Shrapnel is really only useful for grenades, and even for grenades, it is basically only useful when you get in the 15+ seconds on target range, which doesn’t happen very often, or mass-AoE situations.
Mork’s post above does a pretty good job of showing how the traits are tied so specifically to a certain skill combinations that most of the choices are virtually made for you.
Ok I had some time to talk through some of the engineer discussion. Overall Engineer is in a difficult place because they have a ton of good adept traits, not a lot of good master traits, and again a good # of grandmasters so you end up spreading points fairly diversly to get all the good adept traits but lose out on a lot of power by failing to get as many grandmaster traits. Here is what I see a lot of talk about:
Incendiary Powder
Moving this was just something that was a long time coming. It was simply forcing almost every engineer into 10 points in Explosives which was really hurting build diversity. We have tried to counter this by improving other triats that might now be reachable by dropping those 10 points. For example Modified Ammunition, Elixir Infuxed Bombs, and Armor Mods. Now all three of these lines, some more than others, have a strong reason to invest 30 points to match the strong grandmasters already in the other lines.Grenadier, Autodefense Bomb Dispenser, HGH, and Automated Response.
People aren’t using IP to the exclusion of other traits because the other traits aren’t good enough. The uses for the GM traits are very specific, and even though they may be appropriately balanced, they tend to force you to go all in on a specific thing.
It is very hard to make a good build using Elixir Infused bombs and grenadier because both of those traits push you to sit in one kit to the exclusion of everything else.
HGH is similar in that it probably isn’t worth the investment unless you have multiple elixirs, which prevents you from taking advantage of a ton of other skills and traits.

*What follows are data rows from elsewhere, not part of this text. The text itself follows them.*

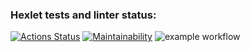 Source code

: ### Hexlet tests and linter status:
[![Actions Status](https://github.com/TheKr1d/frontend-project-lvl1/workflows/hexlet-check/badge.svg)](https://github.com/TheKr1d/frontend-project-lvl1/actions)
[![Maintainability](https://api.codeclimate.com/v1/badges/a99a88d28ad37a79dbf6/maintainability)](https://codeclimate.com/github/codeclimate/codeclimate/maintainability)
![example workflow](https://github.com/TheKr1d/frontend-project-lvl1/blob/main/.github/workflows/github-actions.yml) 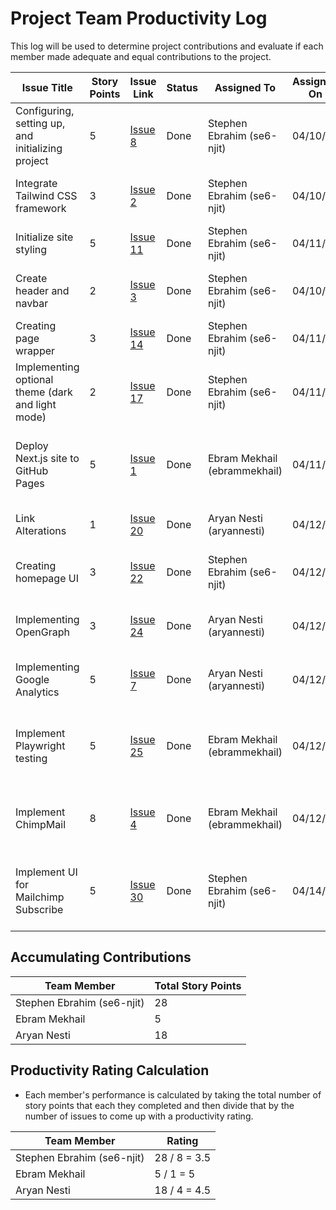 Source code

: # Project Team Productivity Log

This log will be used to determine project contributions and evaluate if each
member made adequate and equal contributions to the project.

| Issue Title                                       | Story Points | Issue Link                                                             | Status | Assigned To                  | Assigned On | Completed On | Category      | Status Notes                                                           |
| ------------------------------------------------- | ------------ | ---------------------------------------------------------------------- | ------ | ---------------------------- | ----------- | ------------ | ------------- | ---------------------------------------------------------------------- |
| Configuring, setting up, and initializing project | 5            | [Issue 8](https://github.com/NJIT-WIS/project-2-is-219-sea/issues/8)   | Done   | Stephen Ebrahim (se6-njit)   | 04/10/23    | 4/11/23      | documentation | finsihed setting up project                                            |
| Integrate Tailwind CSS framework                  | 3            | [Issue 2](https://github.com/NJIT-WIS/project-2-is-219-sea/issues/2)   | Done   | Stephen Ebrahim (se6-njit)   | 04/10/23    | 4/11/23      | user story    | configured and completed integration                                   |
| Initialize site styling                           | 5            | [Issue 11](https://github.com/NJIT-WIS/project-2-is-219-sea/issues/11) | Done   | Stephen Ebrahim (se6-njit)   | 04/11/23    | 4/11/23      | user story    | completed styling and \_doc, \_app                                     |
| Create header and navbar                          | 2            | [Issue 3](https://github.com/NJIT-WIS/project-2-is-219-sea/issues/3)   | Done   | Stephen Ebrahim (se6-njit)   | 04/10/23    | 4/11/23      | user story    | completed initial draft of navbar and header                           |
| Creating page wrapper                             | 3            | [Issue 14](https://github.com/NJIT-WIS/project-2-is-219-sea/issues/14) | Done   | Stephen Ebrahim (se6-njit)   | 04/11/23    | 4/11/23      | user story    | completed page wrapper                                                 |
| Implementing optional theme (dark and light mode) | 2            | [Issue 17](https://github.com/NJIT-WIS/project-2-is-219-sea/issues/17) | Done   | Stephen Ebrahim (se6-njit)   | 04/11/23    | 4/11/23      | user story    | configured tailwindcss to include light and dark themes                |
| Deploy Next.js site to GitHub Pages               | 5            | [Issue 1](https://github.com/NJIT-WIS/project-2-is-219-sea/issues/1)   | Done   | Ebram Mekhail (ebrammekhail) | 04/11/23    | 4/12/23      | devops        | fixed the yml file to automatically deploy main branch to github pages |
| Link Alterations                                  | 1            | [Issue 20](https://github.com/NJIT-WIS/project-2-is-219-sea/issues/20) | Done   | Aryan Nesti (aryannesti)     | 04/12/23    | 4/12/23      | bug Fix       | fixed the image on the main page                                       |
| Creating homepage UI                              | 3            | [Issue 22](https://github.com/NJIT-WIS/project-2-is-219-sea/issues/22) | Done   | Stephen Ebrahim (se6-njit)   | 04/12/23    | 4/12/23      | user story    | completed draft of homepage UI                                         |
| Implementing OpenGraph                            | 3            | [Issue 24](https://github.com/NJIT-WIS/project-2-is-219-sea/issues/24) | Done   | Aryan Nesti (aryannesti)     | 04/12/23    | 4/12/23      | user story    | added Meta Tags for twitter and OpenGraph                              |
| Implementing Google Analytics                     | 5            | [Issue 7](https://github.com/NJIT-WIS/project-2-is-219-sea/issues/7)   | Done   | Aryan Nesti (aryannesti)     | 04/12/23    | 4/12/23      | user story    | added script tags for google analytics                                 |
| Implement Playwright testing                      | 5            | [Issue 25](https://github.com/NJIT-WIS/project-2-is-219-sea/issues/25) | Done   | Ebram Mekhail (ebrammekhail) | 04/12/23    | 4/13/23      | devops        | fixed the yml file to automatically using playwright to test the code  |
| Implement ChimpMail                               | 8            | [Issue 4](https://github.com/NJIT-WIS/project-2-is-219-sea/issues/4)   | Done   | Ebram Mekhail (ebrammekhail) | 04/12/23    | 4/13/23      | user story    | users can subscribe to newsletter sent by ChimpMail                    |
| Implement UI for Mailchimp Subscribe              | 5            | [Issue 30](https://github.com/NJIT-WIS/project-2-is-219-sea/issues/30) | Done   | Stephen Ebrahim (se6-njit)   | 04/14/23    | 4/14/23      | user story    | created modal component and validation for subscribing                 |


## Accumulating Contributions

| Team Member                | Total Story Points |
| -------------------------- | ------------------ |
| Stephen Ebrahim (se6-njit) | 28                 |
| Ebram Mekhail              | 5                  |
| Aryan Nesti                | 18                 |

## Productivity Rating Calculation

- Each member's performance is calculated by taking the total number of story
  points that each they completed and then divide that by the number of issues
  to come up with a productivity rating.

| Team Member                | Rating        |
| -------------------------- | ------------- |
| Stephen Ebrahim (se6-njit) | 28 / 8 = 3.5  |
| Ebram Mekhail              | 5 / 1 = 5     |
| Aryan Nesti                | 18 / 4 = 4.5  |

The change to Modified Ammunition is a big help, but I suspect that it is really only going to make grenade builds even more dominant thanks to the plethora of conditions you can produce with p/p nades (blind, bleeding, poison, chill, confusion, cripple, immobilize, vulnerability, burning, and the poison field provides access to weakness as well).
Balancing the engineer is difficult because of the class design. The fact that an engineer can have as few as 1 weapon set, and potentially as many as 4 makes balancing the class a very tricky balancing act.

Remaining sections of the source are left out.